> **What you should do**: All of the data needs to be reproduced with no alterations.
-- Given data follows --
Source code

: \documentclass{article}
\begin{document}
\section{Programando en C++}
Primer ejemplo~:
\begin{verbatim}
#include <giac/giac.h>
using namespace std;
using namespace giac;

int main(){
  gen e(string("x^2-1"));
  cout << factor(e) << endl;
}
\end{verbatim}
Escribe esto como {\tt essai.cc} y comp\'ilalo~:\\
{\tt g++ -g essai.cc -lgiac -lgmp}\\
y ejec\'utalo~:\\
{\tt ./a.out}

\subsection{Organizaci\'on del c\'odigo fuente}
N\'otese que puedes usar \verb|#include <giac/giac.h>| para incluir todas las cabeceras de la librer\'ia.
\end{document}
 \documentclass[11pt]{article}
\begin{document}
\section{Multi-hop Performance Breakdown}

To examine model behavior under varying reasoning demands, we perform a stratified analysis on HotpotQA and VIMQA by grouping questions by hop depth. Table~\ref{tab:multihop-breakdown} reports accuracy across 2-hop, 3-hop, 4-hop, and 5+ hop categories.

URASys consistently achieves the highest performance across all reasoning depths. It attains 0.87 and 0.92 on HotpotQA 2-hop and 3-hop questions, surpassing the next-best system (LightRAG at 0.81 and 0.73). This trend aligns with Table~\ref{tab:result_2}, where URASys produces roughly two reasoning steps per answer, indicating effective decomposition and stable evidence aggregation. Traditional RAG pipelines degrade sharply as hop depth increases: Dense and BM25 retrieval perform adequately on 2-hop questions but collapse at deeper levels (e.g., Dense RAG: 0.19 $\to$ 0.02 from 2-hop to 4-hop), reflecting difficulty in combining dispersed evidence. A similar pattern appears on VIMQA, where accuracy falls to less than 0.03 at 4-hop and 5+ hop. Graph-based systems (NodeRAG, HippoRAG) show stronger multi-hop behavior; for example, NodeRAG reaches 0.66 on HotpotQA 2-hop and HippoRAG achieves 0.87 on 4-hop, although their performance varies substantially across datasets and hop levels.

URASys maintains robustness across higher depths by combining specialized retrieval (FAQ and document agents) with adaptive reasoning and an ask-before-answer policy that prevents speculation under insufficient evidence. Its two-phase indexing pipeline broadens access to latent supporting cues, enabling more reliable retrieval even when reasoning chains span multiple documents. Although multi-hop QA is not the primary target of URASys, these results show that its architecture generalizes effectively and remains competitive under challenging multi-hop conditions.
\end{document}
-- Given data concluded --
> **Worked solution**:
Source code

: \documentclass{article}
\begin{document}
\section{Programando en C++}
Primer ejemplo~:
\begin{verbatim}
#include <giac/giac.h>
using namespace std;
using namespace giac;

int main(){
  gen e(string("x^2-1"));
  cout << factor(e) << endl;
}
\end{verbatim}
Escribe esto como {\tt essai.cc} y comp\'ilalo~:\\
{\tt g++ -g essai.cc -lgiac -lgmp}\\
y ejec\'utalo~:\\
{\tt ./a.out}

\subsection{Organizaci\'on del c\'odigo fuente}
N\'otese que puedes usar \verb|#include <giac/giac.h>| para incluir todas las cabeceras de la librer\'ia.
\end{document}
 \documentclass[11pt]{article}
\begin{document}
\section{Multi-hop Performance Breakdown}

To examine model behavior under varying reasoning demands, we perform a stratified analysis on HotpotQA and VIMQA by grouping questions by hop depth. Table~\ref{tab:multihop-breakdown} reports accuracy across 2-hop, 3-hop, 4-hop, and 5+ hop categories.

URASys consistently achieves the highest performance across all reasoning depths. It attains 0.87 and 0.92 on HotpotQA 2-hop and 3-hop questions, surpassing the next-best system (LightRAG at 0.81 and 0.73). This trend aligns with Table~\ref{tab:result_2}, where URASys produces roughly two reasoning steps per answer, indicating effective decomposition and stable evidence aggregation. Traditional RAG pipelines degrade sharply as hop depth increases: Dense and BM25 retrieval perform adequately on 2-hop questions but collapse at deeper levels (e.g., Dense RAG: 0.19 $\to$ 0.02 from 2-hop to 4-hop), reflecting difficulty in combining dispersed evidence. A similar pattern appears on VIMQA, where accuracy falls to less than 0.03 at 4-hop and 5+ hop. Graph-based systems (NodeRAG, HippoRAG) show stronger multi-hop behavior; for example, NodeRAG reaches 0.66 on HotpotQA 2-hop and HippoRAG achieves 0.87 on 4-hop, although their performance varies substantially across datasets and hop levels.

URASys maintains robustness across higher depths by combining specialized retrieval (FAQ and document agents) with adaptive reasoning and an ask-before-answer policy that prevents speculation under insufficient evidence. Its two-phase indexing pipeline broadens access to latent supporting cues, enabling more reliable retrieval even when reasoning chains span multiple documents. Although multi-hop QA is not the primary target of URASys, these results show that its architecture generalizes effectively and remains competitive under challenging multi-hop conditions.
\end{document}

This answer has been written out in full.